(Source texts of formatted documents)

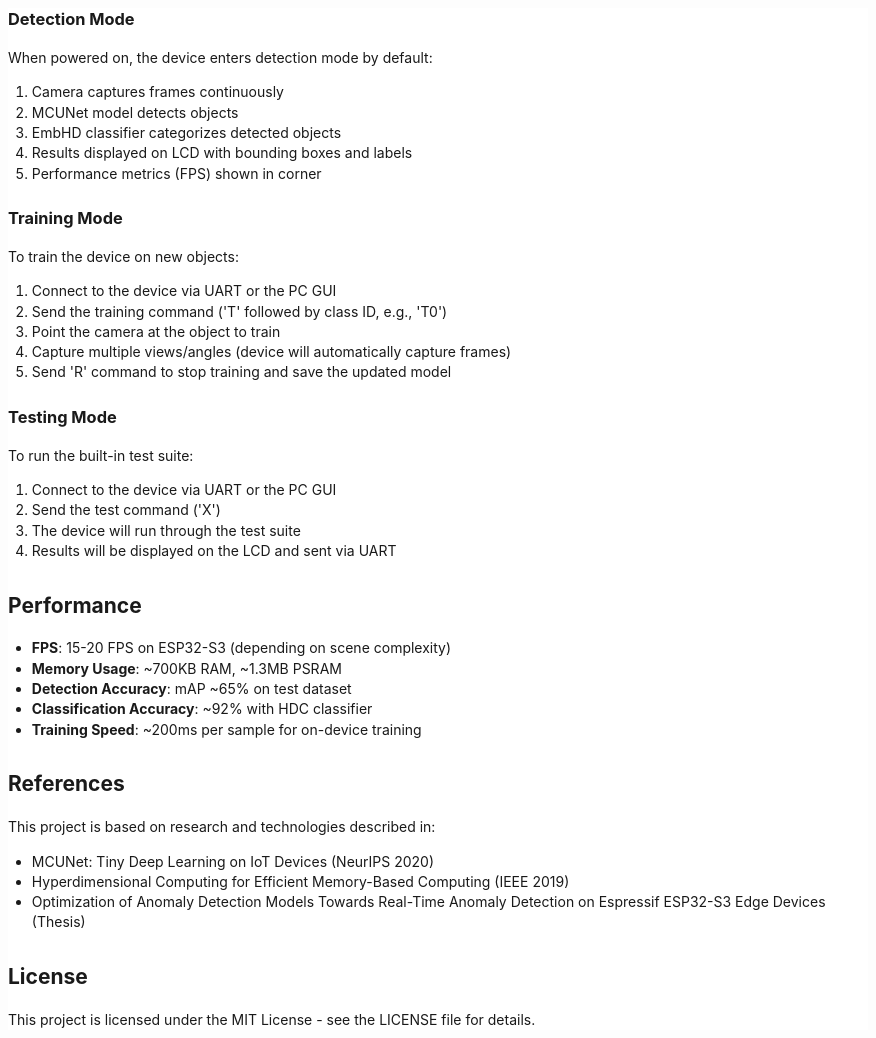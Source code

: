 ### Detection Mode

When powered on, the device enters detection mode by default:
1. Camera captures frames continuously
2. MCUNet model detects objects
3. EmbHD classifier categorizes detected objects
4. Results displayed on LCD with bounding boxes and labels
5. Performance metrics (FPS) shown in corner

### Training Mode

To train the device on new objects:
1. Connect to the device via UART or the PC GUI
2. Send the training command ('T' followed by class ID, e.g., 'T0')
3. Point the camera at the object to train
4. Capture multiple views/angles (device will automatically capture frames)
5. Send 'R' command to stop training and save the updated model

### Testing Mode

To run the built-in test suite:
1. Connect to the device via UART or the PC GUI
2. Send the test command ('X')
3. The device will run through the test suite
4. Results will be displayed on the LCD and sent via UART

## Performance

- **FPS**: 15-20 FPS on ESP32-S3 (depending on scene complexity)
- **Memory Usage**: ~700KB RAM, ~1.3MB PSRAM
- **Detection Accuracy**: mAP ~65% on test dataset
- **Classification Accuracy**: ~92% with HDC classifier
- **Training Speed**: ~200ms per sample for on-device training

## References

This project is based on research and technologies described in:
- MCUNet: Tiny Deep Learning on IoT Devices (NeurIPS 2020)
- Hyperdimensional Computing for Efficient Memory-Based Computing (IEEE 2019)
- Optimization of Anomaly Detection Models Towards Real-Time Anomaly Detection on Espressif ESP32-S3 Edge Devices (Thesis)

## License

This project is licensed under the MIT License - see the LICENSE file for details.
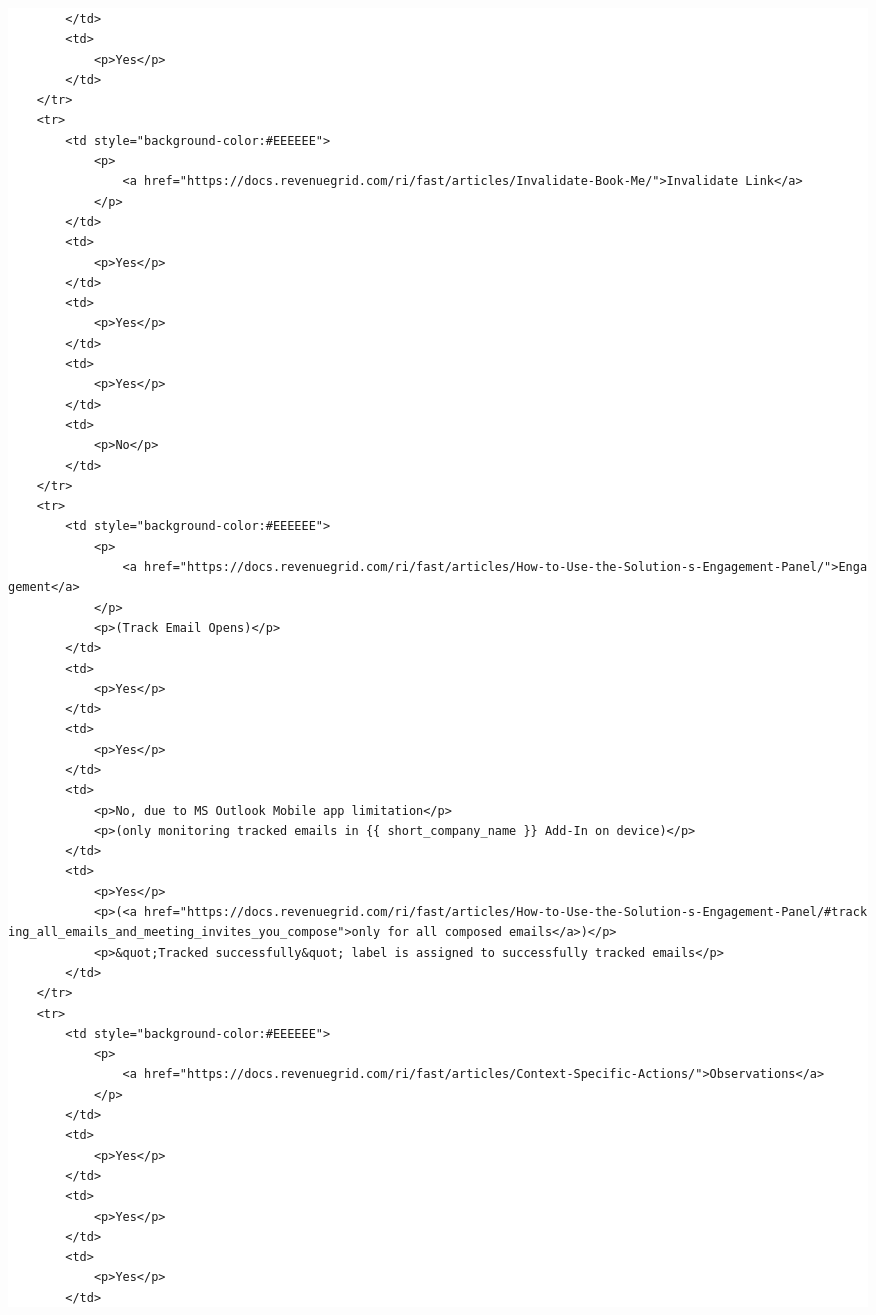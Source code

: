             </td>
            <td>
                <p>Yes</p>
            </td>
        </tr>
        <tr>
            <td style="background-color:#EEEEEE">
                <p>
                    <a href="https://docs.revenuegrid.com/ri/fast/articles/Invalidate-Book-Me/">Invalidate Link</a>
                </p>
            </td>
            <td>
                <p>Yes</p>
            </td>
            <td>
                <p>Yes</p>
            </td>
            <td>
                <p>Yes</p>
            </td>
            <td>
                <p>No</p>
            </td>
        </tr>
        <tr>
            <td style="background-color:#EEEEEE">
                <p>
                    <a href="https://docs.revenuegrid.com/ri/fast/articles/How-to-Use-the-Solution-s-Engagement-Panel/">Engagement</a>
                </p>
                <p>(Track Email Opens)</p>
            </td>
            <td>
                <p>Yes</p>
            </td>
            <td>
                <p>Yes</p>
            </td>
            <td>
                <p>No, due to MS Outlook Mobile app limitation</p>
                <p>(only monitoring tracked emails in {{ short_company_name }} Add-In on device)</p>
            </td>
            <td>
                <p>Yes</p>
                <p>(<a href="https://docs.revenuegrid.com/ri/fast/articles/How-to-Use-the-Solution-s-Engagement-Panel/#tracking_all_emails_and_meeting_invites_you_compose">only for all composed emails</a>)</p>
                <p>&quot;Tracked successfully&quot; label is assigned to successfully tracked emails</p>
            </td>
        </tr>
        <tr>
            <td style="background-color:#EEEEEE">
                <p>
                    <a href="https://docs.revenuegrid.com/ri/fast/articles/Context-Specific-Actions/">Observations</a>
                </p>
            </td>
            <td>
                <p>Yes</p>
            </td>
            <td>
                <p>Yes</p>
            </td>
            <td>
                <p>Yes</p>
            </td>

*TASK STATEMENT*: Lines that contain "License" are to be copied from the records above.

*FINISHED TASK*:
## License
This project is licensed under the MIT License - see the LICENSE file for details.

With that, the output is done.